Playwright's Notes
Long Lankin’s Curse is a play
about redemption, about struggling with adversity and making life worth living.
Are we each alone in the eye of
god, compelled to fulfill a role in a vast cosmic drama whose significance comes from the past? Or do we create the
meanings of our lives by navigating forward with others day-by-day the best we can? It is a play about communication,
and the ways we isolate ourselves when we fail to listen and fail to reach out. And it is a play about the hope and
determination that can help us.
Some people
think that the meaning of our lives was established a long time ago and that it has to do with sin and sacrifice and atonement.

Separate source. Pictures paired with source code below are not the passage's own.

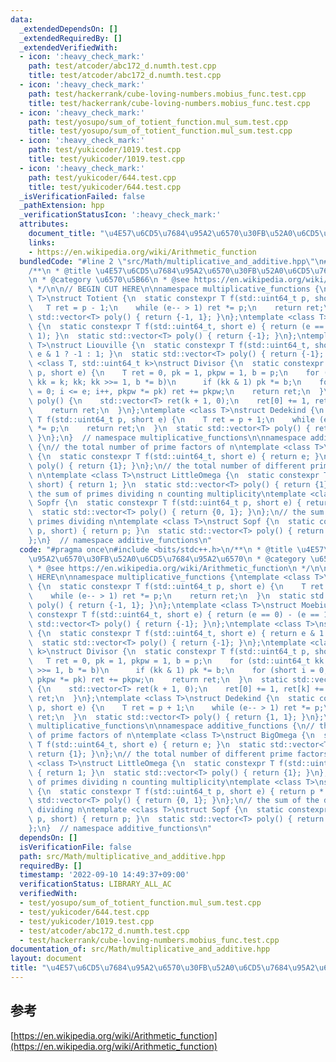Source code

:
 ```yaml
---
data:
  _extendedDependsOn: []
  _extendedRequiredBy: []
  _extendedVerifiedWith:
  - icon: ':heavy_check_mark:'
    path: test/atcoder/abc172_d.numth.test.cpp
    title: test/atcoder/abc172_d.numth.test.cpp
  - icon: ':heavy_check_mark:'
    path: test/hackerrank/cube-loving-numbers.mobius_func.test.cpp
    title: test/hackerrank/cube-loving-numbers.mobius_func.test.cpp
  - icon: ':heavy_check_mark:'
    path: test/yosupo/sum_of_totient_function.mul_sum.test.cpp
    title: test/yosupo/sum_of_totient_function.mul_sum.test.cpp
  - icon: ':heavy_check_mark:'
    path: test/yukicoder/1019.test.cpp
    title: test/yukicoder/1019.test.cpp
  - icon: ':heavy_check_mark:'
    path: test/yukicoder/644.test.cpp
    title: test/yukicoder/644.test.cpp
  _isVerificationFailed: false
  _pathExtension: hpp
  _verificationStatusIcon: ':heavy_check_mark:'
  attributes:
    document_title: "\u4E57\u6CD5\u7684\u95A2\u6570\u30FB\u52A0\u6CD5\u7684\u95A2\u6570"
    links:
    - https://en.wikipedia.org/wiki/Arithmetic_function
  bundledCode: "#line 2 \"src/Math/multiplicative_and_additive.hpp\"\n#include <bits/stdc++.h>\n\
    /**\n * @title \u4E57\u6CD5\u7684\u95A2\u6570\u30FB\u52A0\u6CD5\u7684\u95A2\u6570\
    \n * @category \u6570\u5B66\n * @see https://en.wikipedia.org/wiki/Arithmetic_function\n\
    \ */\n\n// BEGIN CUT HERE\n\nnamespace multiplicative_functions {\ntemplate <class\
    \ T>\nstruct Totient {\n  static constexpr T f(std::uint64_t p, short e) {\n \
    \   T ret = p - 1;\n    while (e-- > 1) ret *= p;\n    return ret;\n  }\n  static\
    \ std::vector<T> poly() { return {-1, 1}; }\n};\ntemplate <class T>\nstruct Moebius\
    \ {\n  static constexpr T f(std::uint64_t, short e) { return (e == 0) - (e ==\
    \ 1); }\n  static std::vector<T> poly() { return {-1}; }\n};\ntemplate <class\
    \ T>\nstruct Liouville {\n  static constexpr T f(std::uint64_t, short e) { return\
    \ e & 1 ? -1 : 1; }\n  static std::vector<T> poly() { return {-1}; }\n};\ntemplate\
    \ <class T, std::uint64_t k>\nstruct Divisor {\n  static constexpr T f(std::uint64_t\
    \ p, short e) {\n    T ret = 0, pk = 1, pkpw = 1, b = p;\n    for (std::uint64_t\
    \ kk = k; kk; kk >>= 1, b *= b)\n      if (kk & 1) pk *= b;\n    for (short i\
    \ = 0; i <= e; i++, pkpw *= pk) ret += pkpw;\n    return ret;\n  }\n  static std::vector<T>\
    \ poly() {\n    std::vector<T> ret(k + 1, 0);\n    ret[0] += 1, ret[k] += 1;\n\
    \    return ret;\n  }\n};\ntemplate <class T>\nstruct Dedekind {\n  static constexpr\
    \ T f(std::uint64_t p, short e) {\n    T ret = p + 1;\n    while (e-- > 1) ret\
    \ *= p;\n    return ret;\n  }\n  static std::vector<T> poly() { return {1, 1};\
    \ }\n};\n}  // namespace multiplicative_functions\n\nnamespace additive_functions\
    \ {\n// the total number of prime factors of n\ntemplate <class T>\nstruct BigOmega\
    \ {\n  static constexpr T f(std::uint64_t, short e) { return e; }\n  static std::vector<T>\
    \ poly() { return {1}; }\n};\n// the total number of different prime factors of\
    \ n\ntemplate <class T>\nstruct LittleOmega {\n  static constexpr T f(std::uint64_t,\
    \ short) { return 1; }\n  static std::vector<T> poly() { return {1}; }\n};\n//\
    \ the sum of primes dividing n counting multiplicity\ntemplate <class T>\nstruct\
    \ Sopfr {\n  static constexpr T f(std::uint64_t p, short e) { return p * e; }\n\
    \  static std::vector<T> poly() { return {0, 1}; }\n};\n// the sum of the distinct\
    \ primes dividing n\ntemplate <class T>\nstruct Sopf {\n  static constexpr T f(std::uint64_t\
    \ p, short) { return p; }\n  static std::vector<T> poly() { return {0, 1}; }\n\
    };\n}  // namespace additive_functions\n"
  code: "#pragma once\n#include <bits/stdc++.h>\n/**\n * @title \u4E57\u6CD5\u7684\
    \u95A2\u6570\u30FB\u52A0\u6CD5\u7684\u95A2\u6570\n * @category \u6570\u5B66\n\
    \ * @see https://en.wikipedia.org/wiki/Arithmetic_function\n */\n\n// BEGIN CUT\
    \ HERE\n\nnamespace multiplicative_functions {\ntemplate <class T>\nstruct Totient\
    \ {\n  static constexpr T f(std::uint64_t p, short e) {\n    T ret = p - 1;\n\
    \    while (e-- > 1) ret *= p;\n    return ret;\n  }\n  static std::vector<T>\
    \ poly() { return {-1, 1}; }\n};\ntemplate <class T>\nstruct Moebius {\n  static\
    \ constexpr T f(std::uint64_t, short e) { return (e == 0) - (e == 1); }\n  static\
    \ std::vector<T> poly() { return {-1}; }\n};\ntemplate <class T>\nstruct Liouville\
    \ {\n  static constexpr T f(std::uint64_t, short e) { return e & 1 ? -1 : 1; }\n\
    \  static std::vector<T> poly() { return {-1}; }\n};\ntemplate <class T, std::uint64_t\
    \ k>\nstruct Divisor {\n  static constexpr T f(std::uint64_t p, short e) {\n \
    \   T ret = 0, pk = 1, pkpw = 1, b = p;\n    for (std::uint64_t kk = k; kk; kk\
    \ >>= 1, b *= b)\n      if (kk & 1) pk *= b;\n    for (short i = 0; i <= e; i++,\
    \ pkpw *= pk) ret += pkpw;\n    return ret;\n  }\n  static std::vector<T> poly()\
    \ {\n    std::vector<T> ret(k + 1, 0);\n    ret[0] += 1, ret[k] += 1;\n    return\
    \ ret;\n  }\n};\ntemplate <class T>\nstruct Dedekind {\n  static constexpr T f(std::uint64_t\
    \ p, short e) {\n    T ret = p + 1;\n    while (e-- > 1) ret *= p;\n    return\
    \ ret;\n  }\n  static std::vector<T> poly() { return {1, 1}; }\n};\n}  // namespace\
    \ multiplicative_functions\n\nnamespace additive_functions {\n// the total number\
    \ of prime factors of n\ntemplate <class T>\nstruct BigOmega {\n  static constexpr\
    \ T f(std::uint64_t, short e) { return e; }\n  static std::vector<T> poly() {\
    \ return {1}; }\n};\n// the total number of different prime factors of n\ntemplate\
    \ <class T>\nstruct LittleOmega {\n  static constexpr T f(std::uint64_t, short)\
    \ { return 1; }\n  static std::vector<T> poly() { return {1}; }\n};\n// the sum\
    \ of primes dividing n counting multiplicity\ntemplate <class T>\nstruct Sopfr\
    \ {\n  static constexpr T f(std::uint64_t p, short e) { return p * e; }\n  static\
    \ std::vector<T> poly() { return {0, 1}; }\n};\n// the sum of the distinct primes\
    \ dividing n\ntemplate <class T>\nstruct Sopf {\n  static constexpr T f(std::uint64_t\
    \ p, short) { return p; }\n  static std::vector<T> poly() { return {0, 1}; }\n\
    };\n}  // namespace additive_functions\n"
  dependsOn: []
  isVerificationFile: false
  path: src/Math/multiplicative_and_additive.hpp
  requiredBy: []
  timestamp: '2022-09-10 14:49:37+09:00'
  verificationStatus: LIBRARY_ALL_AC
  verifiedWith:
  - test/yosupo/sum_of_totient_function.mul_sum.test.cpp
  - test/yukicoder/644.test.cpp
  - test/yukicoder/1019.test.cpp
  - test/atcoder/abc172_d.numth.test.cpp
  - test/hackerrank/cube-loving-numbers.mobius_func.test.cpp
documentation_of: src/Math/multiplicative_and_additive.hpp
layout: document
title: "\u4E57\u6CD5\u7684\u95A2\u6570\u30FB\u52A0\u6CD5\u7684\u95A2\u6570"
---
```

## 参考
[https://en.wikipedia.org/wiki/Arithmetic_function](https://en.wikipedia.org/wiki/Arithmetic_function)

For them we are all victims. Even their gods and prophets are victims.
Others
try to live their lives as if they themselves can create their meaning and value through personal responsibility for their
actions guided by their feelings and thoughts. For them redemption is not about fulfilling a role that comes from the
past but about taking what the past gives us and using it to create a better future.
The
first has the benefit of connecting people with a powerful universal meaning. While it makes us small cogs in a vast
machine, it also connects us with the profound, and with an infinite force beyond space and time. It has the certainty
of the old. But it lacks the possibility of the new. The second is without the assurance of cosmic value, of blessing
from the almighty. For this it must substitute an honest and humble self-confidence, and a hopeful rather than a resigned
kind of resolve.
When Bethany, the play’s sixteen-year-old heroine,
sets out alone for the hospital to have her baby and begin the life of a young single parent she knows she’s in for
a struggle. But she refuses to see herself as a victim. She is, in a loving way, a kind of warrior, eager to go,
as she says in her final line, "Where the winds sing and the arrows fly."